Print the data in full, exactly as it reads.

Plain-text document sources

──────────

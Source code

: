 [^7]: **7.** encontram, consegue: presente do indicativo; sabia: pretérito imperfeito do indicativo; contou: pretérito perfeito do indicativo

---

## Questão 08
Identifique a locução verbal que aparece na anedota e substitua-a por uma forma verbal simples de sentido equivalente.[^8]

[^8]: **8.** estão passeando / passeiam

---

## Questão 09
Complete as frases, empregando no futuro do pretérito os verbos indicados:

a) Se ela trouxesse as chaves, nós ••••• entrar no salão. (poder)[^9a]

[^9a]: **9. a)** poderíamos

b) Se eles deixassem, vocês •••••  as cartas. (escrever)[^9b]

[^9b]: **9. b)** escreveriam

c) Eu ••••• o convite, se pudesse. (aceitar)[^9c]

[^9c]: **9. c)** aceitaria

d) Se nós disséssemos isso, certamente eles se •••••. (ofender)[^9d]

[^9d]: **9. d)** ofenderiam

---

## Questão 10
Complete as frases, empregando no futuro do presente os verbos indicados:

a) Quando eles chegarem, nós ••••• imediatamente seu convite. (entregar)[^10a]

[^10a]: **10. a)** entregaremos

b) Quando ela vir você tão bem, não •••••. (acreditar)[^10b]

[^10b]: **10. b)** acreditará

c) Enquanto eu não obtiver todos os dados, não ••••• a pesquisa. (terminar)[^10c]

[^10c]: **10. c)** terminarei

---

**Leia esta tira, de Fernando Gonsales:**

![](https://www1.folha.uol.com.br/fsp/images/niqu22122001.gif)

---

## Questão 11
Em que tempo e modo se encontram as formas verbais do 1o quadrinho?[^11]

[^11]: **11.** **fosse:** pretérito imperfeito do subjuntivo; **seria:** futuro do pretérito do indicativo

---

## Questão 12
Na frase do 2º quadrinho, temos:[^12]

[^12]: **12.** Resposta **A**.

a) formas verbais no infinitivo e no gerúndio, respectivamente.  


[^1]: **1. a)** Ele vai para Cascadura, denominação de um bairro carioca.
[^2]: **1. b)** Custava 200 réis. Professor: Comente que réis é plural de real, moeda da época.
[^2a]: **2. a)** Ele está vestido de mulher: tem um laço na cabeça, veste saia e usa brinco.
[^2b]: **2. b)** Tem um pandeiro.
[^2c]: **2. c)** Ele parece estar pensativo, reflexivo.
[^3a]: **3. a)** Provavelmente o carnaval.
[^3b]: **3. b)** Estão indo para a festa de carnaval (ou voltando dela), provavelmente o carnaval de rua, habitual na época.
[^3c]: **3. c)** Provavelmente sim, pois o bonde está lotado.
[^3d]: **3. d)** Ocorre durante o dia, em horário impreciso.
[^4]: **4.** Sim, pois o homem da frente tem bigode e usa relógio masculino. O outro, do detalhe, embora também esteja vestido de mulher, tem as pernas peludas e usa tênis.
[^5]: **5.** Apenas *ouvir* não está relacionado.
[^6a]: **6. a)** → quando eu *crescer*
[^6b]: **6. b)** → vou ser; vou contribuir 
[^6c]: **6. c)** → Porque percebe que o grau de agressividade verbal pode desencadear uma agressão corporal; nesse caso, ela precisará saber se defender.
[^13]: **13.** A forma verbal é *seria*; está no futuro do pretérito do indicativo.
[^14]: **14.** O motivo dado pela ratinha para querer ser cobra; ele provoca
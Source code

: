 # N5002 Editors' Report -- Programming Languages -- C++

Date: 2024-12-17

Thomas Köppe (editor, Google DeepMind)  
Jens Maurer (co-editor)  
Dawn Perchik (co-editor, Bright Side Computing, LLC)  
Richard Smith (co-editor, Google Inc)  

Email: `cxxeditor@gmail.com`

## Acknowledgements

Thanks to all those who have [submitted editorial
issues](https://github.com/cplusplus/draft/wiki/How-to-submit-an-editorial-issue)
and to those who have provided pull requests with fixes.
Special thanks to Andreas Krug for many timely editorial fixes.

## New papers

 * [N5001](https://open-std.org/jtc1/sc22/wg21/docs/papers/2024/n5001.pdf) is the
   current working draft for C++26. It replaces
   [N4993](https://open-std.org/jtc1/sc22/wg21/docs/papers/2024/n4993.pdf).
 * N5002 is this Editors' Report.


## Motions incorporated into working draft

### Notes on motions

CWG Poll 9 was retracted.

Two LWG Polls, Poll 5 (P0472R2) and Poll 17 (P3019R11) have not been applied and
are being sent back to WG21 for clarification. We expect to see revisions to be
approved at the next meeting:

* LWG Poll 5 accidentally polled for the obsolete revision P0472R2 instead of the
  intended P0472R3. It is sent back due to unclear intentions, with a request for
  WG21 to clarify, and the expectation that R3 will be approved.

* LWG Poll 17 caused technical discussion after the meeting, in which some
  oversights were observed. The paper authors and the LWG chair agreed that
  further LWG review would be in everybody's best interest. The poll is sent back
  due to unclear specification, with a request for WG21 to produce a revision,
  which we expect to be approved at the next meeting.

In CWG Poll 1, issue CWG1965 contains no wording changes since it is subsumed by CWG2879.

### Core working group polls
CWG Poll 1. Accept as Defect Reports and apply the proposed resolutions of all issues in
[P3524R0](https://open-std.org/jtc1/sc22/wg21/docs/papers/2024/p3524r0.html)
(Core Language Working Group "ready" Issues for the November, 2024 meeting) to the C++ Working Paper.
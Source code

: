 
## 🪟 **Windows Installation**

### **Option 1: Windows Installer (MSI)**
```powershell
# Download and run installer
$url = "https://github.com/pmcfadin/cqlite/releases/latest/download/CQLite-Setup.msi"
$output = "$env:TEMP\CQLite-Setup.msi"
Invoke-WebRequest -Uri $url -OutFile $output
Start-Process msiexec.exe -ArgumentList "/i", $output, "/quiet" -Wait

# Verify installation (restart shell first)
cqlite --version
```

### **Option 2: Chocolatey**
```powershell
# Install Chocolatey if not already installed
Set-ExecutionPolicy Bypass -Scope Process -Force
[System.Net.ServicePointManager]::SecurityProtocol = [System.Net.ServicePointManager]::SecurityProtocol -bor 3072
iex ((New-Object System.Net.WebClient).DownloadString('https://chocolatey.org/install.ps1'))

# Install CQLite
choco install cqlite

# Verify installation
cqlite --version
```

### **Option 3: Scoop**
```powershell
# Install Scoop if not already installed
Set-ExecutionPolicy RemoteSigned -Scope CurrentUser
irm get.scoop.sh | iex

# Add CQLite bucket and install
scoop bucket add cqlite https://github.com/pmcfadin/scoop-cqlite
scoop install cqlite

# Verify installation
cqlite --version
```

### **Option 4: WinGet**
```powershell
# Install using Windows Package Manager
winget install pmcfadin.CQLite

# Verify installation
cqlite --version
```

──────────

THE COMPLETED TASK:
Source code

: [^7]: **7.** encontram, consegue: presente do indicativo; sabia: pretérito imperfeito do indicativo; contou: pretérito perfeito do indicativo

---

## Questão 08
Identifique a locução verbal que aparece na anedota e substitua-a por uma forma verbal simples de sentido equivalente.[^8]

[^8]: **8.** estão passeando / passeiam

---

## Questão 09
Complete as frases, empregando no futuro do pretérito os verbos indicados:

a) Se ela trouxesse as chaves, nós ••••• entrar no salão. (poder)[^9a]

[^9a]: **9. a)** poderíamos

b) Se eles deixassem, vocês •••••  as cartas. (escrever)[^9b]

[^9b]: **9. b)** escreveriam

c) Eu ••••• o convite, se pudesse. (aceitar)[^9c]

[^9c]: **9. c)** aceitaria

d) Se nós disséssemos isso, certamente eles se •••••. (ofender)[^9d]

[^9d]: **9. d)** ofenderiam

---

## Questão 10
Complete as frases, empregando no futuro do presente os verbos indicados:

a) Quando eles chegarem, nós ••••• imediatamente seu convite. (entregar)[^10a]

[^10a]: **10. a)** entregaremos

b) Quando ela vir você tão bem, não •••••. (acreditar)[^10b]

[^10b]: **10. b)** acreditará

c) Enquanto eu não obtiver todos os dados, não ••••• a pesquisa. (terminar)[^10c]

[^10c]: **10. c)** terminarei

---

**Leia esta tira, de Fernando Gonsales:**

![](https://www1.folha.uol.com.br/fsp/images/niqu22122001.gif)

---

## Questão 11
Em que tempo e modo se encontram as formas verbais do 1o quadrinho?[^11]

[^11]: **11.** **fosse:** pretérito imperfeito do subjuntivo; **seria:** futuro do pretérito do indicativo

---

## Questão 12
Na frase do 2º quadrinho, temos:[^12]

[^12]: **12.** Resposta **A**.

a) formas verbais no infinitivo e no gerúndio, respectivamente.  


[^1]: **1. a)** Ele vai para Cascadura, denominação de um bairro carioca.
[^2]: **1. b)** Custava 200 réis. Professor: Comente que réis é plural de real, moeda da época.
[^2a]: **2. a)** Ele está vestido de mulher: tem um laço na cabeça, veste saia e usa brinco.
[^2b]: **2. b)** Tem um pandeiro.
[^2c]: **2. c)** Ele parece estar pensativo, reflexivo.
[^3a]: **3. a)** Provavelmente o carnaval.
[^3b]: **3. b)** Estão indo para a festa de carnaval (ou voltando dela), provavelmente o carnaval de rua, habitual na época.
[^3c]: **3. c)** Provavelmente sim, pois o bonde está lotado.
[^3d]: **3. d)** Ocorre durante o dia, em horário impreciso.
[^4]: **4.** Sim, pois o homem da frente tem bigode e usa relógio masculino. O outro, do detalhe, embora também esteja vestido de mulher, tem as pernas peludas e usa tênis.
[^5]: **5.** Apenas *ouvir* não está relacionado.
[^6a]: **6. a)** → quando eu *crescer*
[^6b]: **6. b)** → vou ser; vou contribuir 
[^6c]: **6. c)** → Porque percebe que o grau de agressividade verbal pode desencadear uma agressão corporal; nesse caso, ela precisará saber se defender.
[^13]: **13.** A forma verbal é *seria*; está no futuro do pretérito do indicativo.
[^14]: **14.** O motivo dado pela ratinha para querer ser cobra; ele provoca
Source code

: # N5002 Editors' Report -- Programming Languages -- C++

Date: 2024-12-17

Thomas Köppe (editor, Google DeepMind)  
Jens Maurer (co-editor)  
Dawn Perchik (co-editor, Bright Side Computing, LLC)  
Richard Smith (co-editor, Google Inc)  

Email: `cxxeditor@gmail.com`

## Acknowledgements

Thanks to all those who have [submitted editorial
issues](https://github.com/cplusplus/draft/wiki/How-to-submit-an-editorial-issue)
and to those who have provided pull requests with fixes.
Special thanks to Andreas Krug for many timely editorial fixes.

## New papers

 * [N5001](https://open-std.org/jtc1/sc22/wg21/docs/papers/2024/n5001.pdf) is the
   current working draft for C++26. It replaces
   [N4993](https://open-std.org/jtc1/sc22/wg21/docs/papers/2024/n4993.pdf).
 * N5002 is this Editors' Report.


## Motions incorporated into working draft

### Notes on motions

CWG Poll 9 was retracted.

Two LWG Polls, Poll 5 (P0472R2) and Poll 17 (P3019R11) have not been applied and
are being sent back to WG21 for clarification. We expect to see revisions to be
approved at the next meeting:

* LWG Poll 5 accidentally polled for the obsolete revision P0472R2 instead of the
  intended P0472R3. It is sent back due to unclear intentions, with a request for
  WG21 to clarify, and the expectation that R3 will be approved.

* LWG Poll 17 caused technical discussion after the meeting, in which some
  oversights were observed. The paper authors and the LWG chair agreed that
  further LWG review would be in everybody's best interest. The poll is sent back
  due to unclear specification, with a request for WG21 to produce a revision,
  which we expect to be approved at the next meeting.

In CWG Poll 1, issue CWG1965 contains no wording changes since it is subsumed by CWG2879.

### Core working group polls
CWG Poll 1. Accept as Defect Reports and apply the proposed resolutions of all issues in
[P3524R0](https://open-std.org/jtc1/sc22/wg21/docs/papers/2024/p3524r0.html)
(Core Language Working Group "ready" Issues for the November, 2024 meeting) to the C++ Working Paper.
Source code

: 
## 🪟 **Windows Installation**

### **Option 1: Windows Installer (MSI)**
```powershell
# Download and run installer
$url = "https://github.com/pmcfadin/cqlite/releases/latest/download/CQLite-Setup.msi"
$output = "$env:TEMP\CQLite-Setup.msi"
Invoke-WebRequest -Uri $url -OutFile $output
Start-Process msiexec.exe -ArgumentList "/i", $output, "/quiet" -Wait

# Verify installation (restart shell first)
cqlite --version
```

### **Option 2: Chocolatey**
```powershell
# Install Chocolatey if not already installed
Set-ExecutionPolicy Bypass -Scope Process -Force
[System.Net.ServicePointManager]::SecurityProtocol = [System.Net.ServicePointManager]::SecurityProtocol -bor 3072
iex ((New-Object System.Net.WebClient).DownloadString('https://chocolatey.org/install.ps1'))

# Install CQLite
choco install cqlite

# Verify installation
cqlite --version
```

### **Option 3: Scoop**
```powershell
# Install Scoop if not already installed
Set-ExecutionPolicy RemoteSigned -Scope CurrentUser
irm get.scoop.sh | iex

# Add CQLite bucket and install
scoop bucket add cqlite https://github.com/pmcfadin/scoop-cqlite
scoop install cqlite

# Verify installation
cqlite --version
```

### **Option 4: WinGet**
```powershell
# Install using Windows Package Manager
winget install pmcfadin.CQLite

# Verify installation
cqlite --version
```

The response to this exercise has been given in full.